Portanto, essa publicação, de agradável desfrute, carrega consigo uma pesada carga de conhecimento, cujo aproveitamento se mostra fundamental a todos os estudiosos, não apenas aos da Educação.

sexta-feira, 16 de janeiro de 2026

"O Jardim das Oliveiras", de Adélia Prado

A obra poética "O Jardim das Oliveiras" foi lançada em 2025 pela mineira Adélia Prado e coincide com a celebração dos seus 90 anos.

Os inúmeros poemas apresentados neste volume são organizados nas seções "Esta memória forjada em pó de carvão e lágrimas", "As santas vulgaridades têm com certeza um anjo guardião", "Muito cuidado com o recém-nascido" e "Se alguém gritasse, pediria vassoura ou faca para a sangria", títulos que antecipam o conteúdo dos textos, seja em termos de linguagem, seja em relação às provocações propostas pela autora.

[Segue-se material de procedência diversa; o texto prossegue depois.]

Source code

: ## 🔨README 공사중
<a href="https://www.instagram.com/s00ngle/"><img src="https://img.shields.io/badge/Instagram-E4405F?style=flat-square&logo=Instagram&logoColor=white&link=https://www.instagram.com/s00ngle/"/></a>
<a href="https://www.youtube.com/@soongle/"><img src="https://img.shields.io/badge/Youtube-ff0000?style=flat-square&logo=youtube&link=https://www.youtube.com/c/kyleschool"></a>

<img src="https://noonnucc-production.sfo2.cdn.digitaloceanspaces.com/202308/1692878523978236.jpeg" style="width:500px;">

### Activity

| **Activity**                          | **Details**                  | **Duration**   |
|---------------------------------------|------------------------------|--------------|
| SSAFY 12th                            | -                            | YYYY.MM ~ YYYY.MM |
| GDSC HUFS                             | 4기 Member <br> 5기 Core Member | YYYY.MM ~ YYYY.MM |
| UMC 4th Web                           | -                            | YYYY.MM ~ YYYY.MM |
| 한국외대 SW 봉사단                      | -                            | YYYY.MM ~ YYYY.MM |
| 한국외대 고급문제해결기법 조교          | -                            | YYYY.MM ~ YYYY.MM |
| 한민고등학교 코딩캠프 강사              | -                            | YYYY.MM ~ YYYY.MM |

Os assuntos abordados podem ser identificados pelas dicotomias: Sagrado e Profano; Vida cotidiana e Vida espiritual; Angústias existenciais e Transcendência; Vida e Morte; Poesia e Espiritualidade; Dores e Graças (associadas ao divino); Tempo e Memória.

Como costuma ser observado no decorrer de sua bibliografia, aqui Adélia não busca rimas nem ritmo triviais, apenas, com o uso do vocabulário e das sentenças comuns, reinventar significados, percepções, conceitos, preconceitos, estereótipos, com muita riqueza e profundidade.

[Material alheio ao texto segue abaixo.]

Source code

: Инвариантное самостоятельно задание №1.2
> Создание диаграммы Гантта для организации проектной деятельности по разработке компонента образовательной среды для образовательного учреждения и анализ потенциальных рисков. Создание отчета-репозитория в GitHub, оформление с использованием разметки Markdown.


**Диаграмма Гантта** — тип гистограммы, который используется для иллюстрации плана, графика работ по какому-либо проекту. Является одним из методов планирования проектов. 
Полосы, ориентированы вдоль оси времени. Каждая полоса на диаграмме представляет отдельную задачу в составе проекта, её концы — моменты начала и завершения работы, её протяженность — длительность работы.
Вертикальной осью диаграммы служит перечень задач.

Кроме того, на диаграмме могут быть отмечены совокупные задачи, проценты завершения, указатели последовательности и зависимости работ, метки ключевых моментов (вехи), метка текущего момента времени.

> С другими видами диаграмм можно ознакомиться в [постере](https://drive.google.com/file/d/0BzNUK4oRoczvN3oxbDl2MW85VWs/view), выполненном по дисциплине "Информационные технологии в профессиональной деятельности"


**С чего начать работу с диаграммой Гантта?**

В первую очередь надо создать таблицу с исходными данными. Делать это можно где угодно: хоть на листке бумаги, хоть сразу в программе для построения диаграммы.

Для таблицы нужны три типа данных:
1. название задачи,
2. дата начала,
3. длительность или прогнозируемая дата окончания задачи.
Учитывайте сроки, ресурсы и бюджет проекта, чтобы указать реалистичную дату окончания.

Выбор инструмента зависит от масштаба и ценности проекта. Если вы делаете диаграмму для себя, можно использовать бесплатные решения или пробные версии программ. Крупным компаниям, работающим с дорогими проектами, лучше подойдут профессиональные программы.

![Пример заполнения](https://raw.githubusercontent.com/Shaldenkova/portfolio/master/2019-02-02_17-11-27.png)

Por fim, cabe acrescentar que o intenso e instigante livro "O Jardim das Oliveiras" comprova que a poetisa em questão, com nove décadas de história, ainda lança trabalhos vigorosos, modernos e que tiram o público da zona de conforto, reafirmando que Adélia Prado merece todos os prêmios e elogios que recebe.

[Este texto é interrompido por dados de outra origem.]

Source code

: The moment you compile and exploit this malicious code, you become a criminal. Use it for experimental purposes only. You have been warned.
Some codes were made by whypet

quarta-feira, 7 de janeiro de 2026

"Hoje é meu aniversário", de Luciano Buniak




- Título: "Hoje é meu aniversário"
- Autor: Luciano Buniak
- Editora: Labrador (SP)
- Ano de lançamento: 2024
- N.º de páginas: 64


Cheguei a este livro por acaso. Estava procurando obras poéticas interessantes e acessíveis em uma loja virtual e me deparei com "Hoje é meu aniversário". Desde o primeiro contato com o título, senti que esse volume poderia me entregar tudo ou nada.

O primeiro impacto aconteceu no prefácio, no qual o autor afirma: "não sou poeta e este não é um livro de poemas". Na mesma seção, ele acrescenta que o livro é fruto de uma viagem que fez a Paris, em 2022, e dos estranhamentos que vivenciou por lá. A bem dizer, seus versos, surgidos já no meio de sua estadia na Cidade Luz, trazem suas impressões, sensações e sentimentos. Em suma, é o olhar poético não de um turista que vai a algum local badalado para ostentar o seu feito, mas de um ser humano que mudou temporariamente o seu contexto para experimentar e realmente ver se encontrava algo ou alguém diferente.

Nessa obra poética que foi uma surpresa para mim — e para o próprio escritor, que nunca havia planejado a sua concepção —, o leitor depara-se com versos avassaladores, como: "Em poucos dias perceberei que esta viagem / não será como imaginada, / que não serei bem-vindo, / que não serei benquisto aqui / nem ali, nem em lugar algum", "O sol forte do fim do verão / acentua a doce embriaguez de cada um", "Se ninguém mudasse de trajetória, haveria um choque / Nada mudou, houve um choque / [...] Um choque que se repetiu muitas vezes", "E minha vida? Congelada, pausada / À espera do retorno ao normal / O normal que nunca funcionou".

"Hoje é meu aniversário" soa como um verdadeiro diário de viagem, pois os poemas são organizados como tal. Mas é uma viagem pela vida, por si mesmo, pelo outro e também por Paris, sua gente, seus costumes e suas ruas. Fica claro que os textos trazem as percepções profundas do poeta numa lógica temporal (ao menos é o que a sequência dá a entender). Essa ordem é entremeada por provocantes gravuras feitas pelo próprio Luciano, que diz não ser poeta, não ser artista, mas que aqui surge superior a muitos que se nomeiam como tais.

Enfim, adorei ler esse pequeno volume poético, que sinceramente me transportou para a Paris de Luciano Buniak e suas viagens. É um projeto despretensioso que consegue ser uma construção poética consolidada, oferecendo ao público uma arte contemporânea inteligente e de reconhecível valor. Seu autor não subestima os leitores, embora nunca soe presunçoso — nem por ter morado alguns meses na França, nem por ter escrito poesia da melhor qualidade.